Às vezes simplesmente resolvo que quero um determinado gadget e não sossego enquanto não realizo a vontade. Há cerca de um mês bateu a vontade de ter um iPhone.
Logo que foi lançado, faltavam ao aparelho muitas coisas que na minha opinião são importantes. Com o tempo essas falhas foram supridas e achei que já era o momento de ter um.
No entanto, estava relutante por causa do preço. Li no Blog do iPhone que no Brasil a operadora com os melhores preços é a Tim. Outro dia fiz uma rápida pesquisa no shopping e constatei ser verdadeira a informação. Ainda assim, trata-se de um aparelho caro, mas que a Tim vende em 12 vezes sem juros no cartão de crédito. Tentador.
Aí no sábado retrasado fui ao shopping com o maridão para comprar uma torta de aniversário e também um iPhone, não necessariamente nessa ordem. Fomos direto à loja da Tim e procuramos o vendedor que havia nos atendido no outro dia. Para minha decepção, o aparelho tinha acabado. Novo carregamento seria entregue apenas na 5ª feira.
O maridão, que a essa altura, tinha se empolgado com a compra, me arrastou para as lojas da Vivo e da Oi, mas nenhuma tinha o aparelho. Passamos também na loja da Claro, mas estava super cheia.

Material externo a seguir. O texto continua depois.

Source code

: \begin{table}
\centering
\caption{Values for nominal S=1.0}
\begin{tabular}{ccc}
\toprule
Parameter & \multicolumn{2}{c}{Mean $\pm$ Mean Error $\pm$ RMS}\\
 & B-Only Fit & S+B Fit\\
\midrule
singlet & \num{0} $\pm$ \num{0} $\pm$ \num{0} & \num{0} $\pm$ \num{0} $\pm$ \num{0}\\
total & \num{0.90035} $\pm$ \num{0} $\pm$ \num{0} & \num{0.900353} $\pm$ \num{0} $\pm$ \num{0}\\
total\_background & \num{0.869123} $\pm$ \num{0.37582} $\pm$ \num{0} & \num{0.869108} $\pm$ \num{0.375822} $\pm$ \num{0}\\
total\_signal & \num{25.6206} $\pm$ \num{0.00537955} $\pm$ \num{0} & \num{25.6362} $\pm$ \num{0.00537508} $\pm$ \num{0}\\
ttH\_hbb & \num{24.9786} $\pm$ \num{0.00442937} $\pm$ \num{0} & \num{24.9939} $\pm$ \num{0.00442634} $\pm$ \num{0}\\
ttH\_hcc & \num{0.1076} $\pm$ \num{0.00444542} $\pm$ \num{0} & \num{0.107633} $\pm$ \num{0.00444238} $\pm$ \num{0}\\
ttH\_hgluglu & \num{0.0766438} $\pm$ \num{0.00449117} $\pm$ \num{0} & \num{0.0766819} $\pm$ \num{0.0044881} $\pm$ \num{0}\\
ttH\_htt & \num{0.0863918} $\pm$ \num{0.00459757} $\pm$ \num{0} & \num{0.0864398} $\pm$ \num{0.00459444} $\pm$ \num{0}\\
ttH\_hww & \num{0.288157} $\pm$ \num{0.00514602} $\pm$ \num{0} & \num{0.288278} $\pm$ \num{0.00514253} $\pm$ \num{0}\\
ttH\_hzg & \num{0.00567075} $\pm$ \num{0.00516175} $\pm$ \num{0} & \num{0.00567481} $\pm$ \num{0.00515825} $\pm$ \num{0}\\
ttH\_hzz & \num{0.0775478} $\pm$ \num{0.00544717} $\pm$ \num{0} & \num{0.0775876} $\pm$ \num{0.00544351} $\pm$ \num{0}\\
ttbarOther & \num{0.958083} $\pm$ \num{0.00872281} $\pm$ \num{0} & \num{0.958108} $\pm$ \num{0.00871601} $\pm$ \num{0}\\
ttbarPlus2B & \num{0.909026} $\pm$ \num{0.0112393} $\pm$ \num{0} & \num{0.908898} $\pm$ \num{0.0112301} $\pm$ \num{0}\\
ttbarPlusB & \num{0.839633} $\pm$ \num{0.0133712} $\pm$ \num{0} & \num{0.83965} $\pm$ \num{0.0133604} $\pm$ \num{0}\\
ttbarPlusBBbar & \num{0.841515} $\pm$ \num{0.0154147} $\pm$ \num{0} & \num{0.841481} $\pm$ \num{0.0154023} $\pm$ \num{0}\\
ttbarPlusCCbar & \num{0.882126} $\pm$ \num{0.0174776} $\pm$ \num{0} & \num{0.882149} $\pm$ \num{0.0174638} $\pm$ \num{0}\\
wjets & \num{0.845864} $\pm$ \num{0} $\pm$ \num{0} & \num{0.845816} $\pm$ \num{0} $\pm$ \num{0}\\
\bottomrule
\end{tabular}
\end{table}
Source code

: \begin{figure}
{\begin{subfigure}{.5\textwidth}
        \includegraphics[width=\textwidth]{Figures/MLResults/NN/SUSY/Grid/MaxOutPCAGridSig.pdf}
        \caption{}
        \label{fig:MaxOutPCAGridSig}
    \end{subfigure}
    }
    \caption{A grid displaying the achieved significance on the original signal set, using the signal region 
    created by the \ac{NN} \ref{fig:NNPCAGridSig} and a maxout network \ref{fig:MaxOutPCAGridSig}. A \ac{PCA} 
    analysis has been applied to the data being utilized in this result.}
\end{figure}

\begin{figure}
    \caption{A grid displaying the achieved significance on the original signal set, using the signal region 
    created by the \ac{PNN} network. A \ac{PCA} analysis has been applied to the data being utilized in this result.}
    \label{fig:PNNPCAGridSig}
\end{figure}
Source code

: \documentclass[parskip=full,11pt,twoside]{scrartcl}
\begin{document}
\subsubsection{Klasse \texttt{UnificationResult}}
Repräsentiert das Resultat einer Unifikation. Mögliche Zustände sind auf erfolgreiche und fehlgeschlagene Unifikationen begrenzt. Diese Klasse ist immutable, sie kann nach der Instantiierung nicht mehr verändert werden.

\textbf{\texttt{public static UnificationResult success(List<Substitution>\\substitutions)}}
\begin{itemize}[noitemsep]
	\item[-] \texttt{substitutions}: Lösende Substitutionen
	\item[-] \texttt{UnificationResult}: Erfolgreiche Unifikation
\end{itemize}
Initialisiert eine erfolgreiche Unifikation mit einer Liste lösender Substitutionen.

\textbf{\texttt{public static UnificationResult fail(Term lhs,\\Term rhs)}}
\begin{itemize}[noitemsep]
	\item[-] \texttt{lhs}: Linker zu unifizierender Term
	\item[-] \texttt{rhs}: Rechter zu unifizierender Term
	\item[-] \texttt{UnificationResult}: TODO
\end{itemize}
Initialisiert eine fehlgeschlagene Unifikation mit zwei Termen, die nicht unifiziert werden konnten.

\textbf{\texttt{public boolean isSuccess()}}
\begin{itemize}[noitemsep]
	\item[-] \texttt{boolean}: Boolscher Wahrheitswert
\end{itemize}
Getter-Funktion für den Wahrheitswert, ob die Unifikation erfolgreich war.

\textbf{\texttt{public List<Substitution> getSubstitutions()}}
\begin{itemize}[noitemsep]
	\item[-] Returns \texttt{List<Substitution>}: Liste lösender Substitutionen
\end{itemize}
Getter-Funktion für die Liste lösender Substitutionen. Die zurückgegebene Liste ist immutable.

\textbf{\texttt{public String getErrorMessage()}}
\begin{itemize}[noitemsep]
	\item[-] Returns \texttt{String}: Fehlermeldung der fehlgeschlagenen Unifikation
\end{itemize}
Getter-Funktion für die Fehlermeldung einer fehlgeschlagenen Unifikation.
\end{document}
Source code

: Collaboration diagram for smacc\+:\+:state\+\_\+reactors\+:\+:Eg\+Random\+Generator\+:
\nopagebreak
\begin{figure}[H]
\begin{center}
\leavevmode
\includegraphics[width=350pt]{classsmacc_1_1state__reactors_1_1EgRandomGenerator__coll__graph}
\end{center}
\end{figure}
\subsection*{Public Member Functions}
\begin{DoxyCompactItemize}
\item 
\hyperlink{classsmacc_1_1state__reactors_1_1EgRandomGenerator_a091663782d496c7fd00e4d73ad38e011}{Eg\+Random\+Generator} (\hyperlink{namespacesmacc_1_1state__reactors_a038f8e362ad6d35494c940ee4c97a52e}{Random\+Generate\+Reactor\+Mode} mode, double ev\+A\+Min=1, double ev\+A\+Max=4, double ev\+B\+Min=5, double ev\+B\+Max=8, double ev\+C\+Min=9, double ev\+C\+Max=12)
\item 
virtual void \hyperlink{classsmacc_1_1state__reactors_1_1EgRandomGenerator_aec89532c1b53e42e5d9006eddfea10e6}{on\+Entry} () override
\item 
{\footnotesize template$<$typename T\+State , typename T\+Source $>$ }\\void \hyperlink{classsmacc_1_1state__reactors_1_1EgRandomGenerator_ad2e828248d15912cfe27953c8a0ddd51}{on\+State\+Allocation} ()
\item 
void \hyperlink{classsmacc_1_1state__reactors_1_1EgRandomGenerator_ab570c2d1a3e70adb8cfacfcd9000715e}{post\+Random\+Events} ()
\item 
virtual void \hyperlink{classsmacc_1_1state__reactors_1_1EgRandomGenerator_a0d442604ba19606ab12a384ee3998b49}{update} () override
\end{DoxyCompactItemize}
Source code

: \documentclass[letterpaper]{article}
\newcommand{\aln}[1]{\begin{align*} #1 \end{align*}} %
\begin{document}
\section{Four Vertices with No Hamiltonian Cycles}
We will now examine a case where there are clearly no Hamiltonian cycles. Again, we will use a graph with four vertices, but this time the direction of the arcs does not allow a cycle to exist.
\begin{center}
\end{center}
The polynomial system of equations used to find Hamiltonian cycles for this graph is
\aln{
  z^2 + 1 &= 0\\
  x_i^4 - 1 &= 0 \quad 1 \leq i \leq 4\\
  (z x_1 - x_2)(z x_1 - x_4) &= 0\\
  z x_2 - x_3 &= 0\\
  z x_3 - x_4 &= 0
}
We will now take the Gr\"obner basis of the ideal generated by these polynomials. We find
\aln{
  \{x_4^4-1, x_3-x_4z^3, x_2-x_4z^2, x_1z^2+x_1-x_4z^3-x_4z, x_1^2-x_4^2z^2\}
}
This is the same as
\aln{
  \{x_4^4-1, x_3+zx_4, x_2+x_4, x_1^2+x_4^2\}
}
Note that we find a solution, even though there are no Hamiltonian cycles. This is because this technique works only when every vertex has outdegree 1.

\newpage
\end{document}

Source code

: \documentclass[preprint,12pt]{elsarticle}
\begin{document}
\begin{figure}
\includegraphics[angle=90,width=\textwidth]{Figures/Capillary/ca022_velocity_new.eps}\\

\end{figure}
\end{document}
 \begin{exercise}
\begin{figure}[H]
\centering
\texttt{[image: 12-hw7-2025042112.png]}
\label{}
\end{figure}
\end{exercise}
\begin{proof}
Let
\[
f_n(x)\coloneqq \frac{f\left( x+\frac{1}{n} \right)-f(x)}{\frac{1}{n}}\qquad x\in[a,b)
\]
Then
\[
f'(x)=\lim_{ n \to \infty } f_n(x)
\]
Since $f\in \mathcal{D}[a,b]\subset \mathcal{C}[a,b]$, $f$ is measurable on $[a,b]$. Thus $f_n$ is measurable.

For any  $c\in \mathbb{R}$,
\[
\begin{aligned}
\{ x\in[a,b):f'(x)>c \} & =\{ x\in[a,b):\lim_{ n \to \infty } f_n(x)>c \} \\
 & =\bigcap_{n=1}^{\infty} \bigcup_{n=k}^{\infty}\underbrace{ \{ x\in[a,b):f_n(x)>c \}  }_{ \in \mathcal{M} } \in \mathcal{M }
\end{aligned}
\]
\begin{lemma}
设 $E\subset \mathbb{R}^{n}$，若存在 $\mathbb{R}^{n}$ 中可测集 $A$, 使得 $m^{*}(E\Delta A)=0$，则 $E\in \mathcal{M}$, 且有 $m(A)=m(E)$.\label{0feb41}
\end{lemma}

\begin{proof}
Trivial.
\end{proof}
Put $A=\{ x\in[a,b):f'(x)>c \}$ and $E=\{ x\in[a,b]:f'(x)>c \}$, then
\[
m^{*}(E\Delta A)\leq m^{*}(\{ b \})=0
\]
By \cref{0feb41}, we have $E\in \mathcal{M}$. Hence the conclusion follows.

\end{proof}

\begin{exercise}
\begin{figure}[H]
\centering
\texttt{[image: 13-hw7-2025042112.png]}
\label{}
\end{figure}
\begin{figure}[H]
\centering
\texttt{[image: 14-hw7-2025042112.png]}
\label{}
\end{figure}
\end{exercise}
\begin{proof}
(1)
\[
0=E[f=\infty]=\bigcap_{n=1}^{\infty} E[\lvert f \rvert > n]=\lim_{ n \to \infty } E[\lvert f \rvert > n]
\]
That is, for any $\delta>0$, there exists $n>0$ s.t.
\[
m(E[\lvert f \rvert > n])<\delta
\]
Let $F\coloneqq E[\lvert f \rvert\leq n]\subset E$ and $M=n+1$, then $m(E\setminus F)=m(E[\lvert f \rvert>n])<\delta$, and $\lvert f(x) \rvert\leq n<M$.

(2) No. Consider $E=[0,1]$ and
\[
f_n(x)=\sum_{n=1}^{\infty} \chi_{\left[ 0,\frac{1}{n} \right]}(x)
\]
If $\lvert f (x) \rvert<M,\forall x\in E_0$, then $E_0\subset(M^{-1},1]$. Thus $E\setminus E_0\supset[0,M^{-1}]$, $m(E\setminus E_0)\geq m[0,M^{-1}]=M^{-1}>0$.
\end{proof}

Já desapontados, resolvemos tentar uma credenciada Claro, operadora da qual somos clientes. Comprando o aparelho no nosso plano, o valor não ficava tão diferente do iPhone pré-pago na Tim. A primeira pergunta que fiz ao vendedor foi bem clara e objetiva: “você tem iPhone 3GS de 16gb?”, ao que ele respondeu: “tenho”. Pacientemente sentamos e aguardamos por quase 1 hora que ele acabasse de atender uma família. Quando chegou nossa vez ele olhou uma tela no computador, olhou outra, e disse bastante sem graça: “no momento eu estou sem o aparelho…”. Aí eu fiquei pu%&! Um grupo de amigos estava me esperando numa festinha, esperando a mim e a torta, e depois de toda aquela espera, já estava praticamente atrasada para o aniversário. Se fosse pra me atrasar mas sair de lá com o iPhone, tudo bem, mas me atrasar e sair de mãos abanando porque o irresponsável do vendedor me respondeu que tinha o aparelho sem antes consultar o estoque! Ele ainda tentou se justificar, dizendo que havia voltado das férias naquele dia, mas não diminuiu minha raiva.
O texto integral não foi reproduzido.